ஐ.எஸ்.எஸ்.என்: 2471-9552
Sisi Li, Lianli Duan, Xiaoli Zhang, Rui Yang, Longlong Chen, Zhifu Chen, Qiang Gou, Wenxin Bao, Yue Yuan, Haiming Jing, Yi Zhang, Ping Cheng, Ping Luo, Li Ni, Wanneng Wang, Zhuo Zhao
Previous studies have revealed that the Receptor-Binding Domain (RBD) of the Severe Acute Respiratory Syndrome Coronavirus 2 (SARS-CoV-2) spike protein is immunogenic in both mice and healthy volunteers, and humoral immune response plays a key role in RBD-mediated protection. In this study, we investigated the immunogenicity and protective efficacy of immunization with RBD plus three different adjuvants (Al(OH)3, ASO3, and AddaVax) against SARS-CoV-2 pseudo virus through two different routes (intramuscular or intranasal immunization) in mice. The results showed that the immunogenicity and titer of neutralizing antibodies changed in response to different adjuvants and immune routes. Furthermore, six B-cell immunodominant epitopes (RBD1-18, RBD49-66, RBD61-78, RBD97-114, RBD139-156, and RBD145-162) in RBD were identified using antisera from a different immunized group, which may explain the differences in protection observed in each immunized group.
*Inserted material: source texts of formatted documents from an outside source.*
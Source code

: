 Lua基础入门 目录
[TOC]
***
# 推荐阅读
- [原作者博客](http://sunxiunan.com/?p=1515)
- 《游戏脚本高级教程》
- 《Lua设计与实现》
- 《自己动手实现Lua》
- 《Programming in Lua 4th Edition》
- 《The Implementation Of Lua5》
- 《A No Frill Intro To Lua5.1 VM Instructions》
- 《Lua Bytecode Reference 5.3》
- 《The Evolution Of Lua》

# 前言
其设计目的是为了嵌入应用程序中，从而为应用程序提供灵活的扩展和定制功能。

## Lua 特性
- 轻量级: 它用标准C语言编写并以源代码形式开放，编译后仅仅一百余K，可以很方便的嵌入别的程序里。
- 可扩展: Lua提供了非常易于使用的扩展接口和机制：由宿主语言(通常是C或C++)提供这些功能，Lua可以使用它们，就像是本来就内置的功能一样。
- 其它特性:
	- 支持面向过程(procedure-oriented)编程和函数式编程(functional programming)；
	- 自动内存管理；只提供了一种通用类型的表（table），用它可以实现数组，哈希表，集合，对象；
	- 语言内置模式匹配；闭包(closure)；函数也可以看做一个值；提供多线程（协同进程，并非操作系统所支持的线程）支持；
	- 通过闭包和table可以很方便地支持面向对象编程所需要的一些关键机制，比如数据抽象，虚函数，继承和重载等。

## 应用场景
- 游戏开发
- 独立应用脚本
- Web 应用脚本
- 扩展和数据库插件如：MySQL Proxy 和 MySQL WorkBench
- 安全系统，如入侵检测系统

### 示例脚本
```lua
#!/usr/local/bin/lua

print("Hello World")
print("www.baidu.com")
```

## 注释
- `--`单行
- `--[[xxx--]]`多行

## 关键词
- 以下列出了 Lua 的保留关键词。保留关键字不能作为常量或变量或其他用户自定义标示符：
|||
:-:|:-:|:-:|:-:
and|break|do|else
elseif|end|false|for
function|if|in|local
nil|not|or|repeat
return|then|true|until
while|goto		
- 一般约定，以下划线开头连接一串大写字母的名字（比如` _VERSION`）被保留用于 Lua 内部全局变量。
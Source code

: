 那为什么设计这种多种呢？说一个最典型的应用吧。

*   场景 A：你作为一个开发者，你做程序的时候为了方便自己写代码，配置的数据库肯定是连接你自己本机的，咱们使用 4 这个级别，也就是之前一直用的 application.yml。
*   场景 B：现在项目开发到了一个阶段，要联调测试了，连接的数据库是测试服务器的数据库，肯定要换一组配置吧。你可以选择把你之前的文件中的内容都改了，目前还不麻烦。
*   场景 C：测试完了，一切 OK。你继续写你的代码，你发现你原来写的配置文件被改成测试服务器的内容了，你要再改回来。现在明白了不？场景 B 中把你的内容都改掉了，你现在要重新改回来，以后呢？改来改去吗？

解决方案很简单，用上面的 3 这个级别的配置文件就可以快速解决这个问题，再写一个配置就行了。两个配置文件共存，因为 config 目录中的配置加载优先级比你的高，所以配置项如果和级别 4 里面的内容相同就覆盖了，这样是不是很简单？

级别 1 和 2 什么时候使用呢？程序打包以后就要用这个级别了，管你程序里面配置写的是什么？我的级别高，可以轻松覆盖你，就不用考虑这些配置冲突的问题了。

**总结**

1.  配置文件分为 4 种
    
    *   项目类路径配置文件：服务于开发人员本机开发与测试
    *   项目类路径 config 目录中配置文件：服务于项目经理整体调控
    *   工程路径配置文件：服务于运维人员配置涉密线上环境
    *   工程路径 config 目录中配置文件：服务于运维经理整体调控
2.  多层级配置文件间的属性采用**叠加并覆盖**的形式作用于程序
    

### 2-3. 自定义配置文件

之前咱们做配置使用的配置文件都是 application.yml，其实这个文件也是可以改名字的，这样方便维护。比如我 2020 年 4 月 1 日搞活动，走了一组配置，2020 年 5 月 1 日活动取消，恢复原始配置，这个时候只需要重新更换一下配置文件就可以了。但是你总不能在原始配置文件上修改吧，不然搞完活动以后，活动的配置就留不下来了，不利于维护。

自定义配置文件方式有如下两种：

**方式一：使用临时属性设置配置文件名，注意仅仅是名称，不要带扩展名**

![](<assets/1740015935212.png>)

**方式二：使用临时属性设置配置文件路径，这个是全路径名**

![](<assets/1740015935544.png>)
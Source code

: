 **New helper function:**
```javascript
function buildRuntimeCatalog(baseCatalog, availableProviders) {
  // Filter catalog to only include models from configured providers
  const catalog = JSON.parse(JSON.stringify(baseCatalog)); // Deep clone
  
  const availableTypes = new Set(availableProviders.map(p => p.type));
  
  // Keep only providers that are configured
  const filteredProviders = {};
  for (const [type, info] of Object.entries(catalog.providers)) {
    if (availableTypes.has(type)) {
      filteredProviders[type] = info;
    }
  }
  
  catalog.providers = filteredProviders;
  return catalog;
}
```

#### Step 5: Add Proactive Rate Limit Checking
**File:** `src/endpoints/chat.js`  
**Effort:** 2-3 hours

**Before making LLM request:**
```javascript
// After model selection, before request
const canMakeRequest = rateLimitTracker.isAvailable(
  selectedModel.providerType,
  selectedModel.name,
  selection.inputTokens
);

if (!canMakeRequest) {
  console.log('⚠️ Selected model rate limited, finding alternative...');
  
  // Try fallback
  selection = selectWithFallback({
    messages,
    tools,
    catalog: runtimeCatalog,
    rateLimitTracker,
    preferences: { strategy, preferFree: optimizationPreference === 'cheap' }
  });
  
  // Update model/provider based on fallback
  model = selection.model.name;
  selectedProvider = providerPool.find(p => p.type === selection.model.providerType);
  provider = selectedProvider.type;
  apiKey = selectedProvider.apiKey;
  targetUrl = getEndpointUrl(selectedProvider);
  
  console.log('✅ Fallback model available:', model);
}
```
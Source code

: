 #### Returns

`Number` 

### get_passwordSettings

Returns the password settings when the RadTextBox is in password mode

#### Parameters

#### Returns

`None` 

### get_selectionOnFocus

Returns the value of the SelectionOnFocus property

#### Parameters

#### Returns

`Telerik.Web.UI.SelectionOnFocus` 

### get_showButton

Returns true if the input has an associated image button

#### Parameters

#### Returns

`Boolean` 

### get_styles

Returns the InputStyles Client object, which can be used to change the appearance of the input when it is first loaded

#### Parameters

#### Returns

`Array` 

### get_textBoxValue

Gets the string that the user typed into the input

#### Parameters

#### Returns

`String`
Through sequence alignment, we found that six B-cell epitopes are highly conserved among different SARS-COV-2 variants (including Alpha-, Beta-, Gamma- and Omicron-Variant). This study indicated that the immunodominance of epitopes and protection efficacy of RBD antigen are different by different adjuvants and immune routes, which may further guide adjuvant screening for vaccine development and optimization.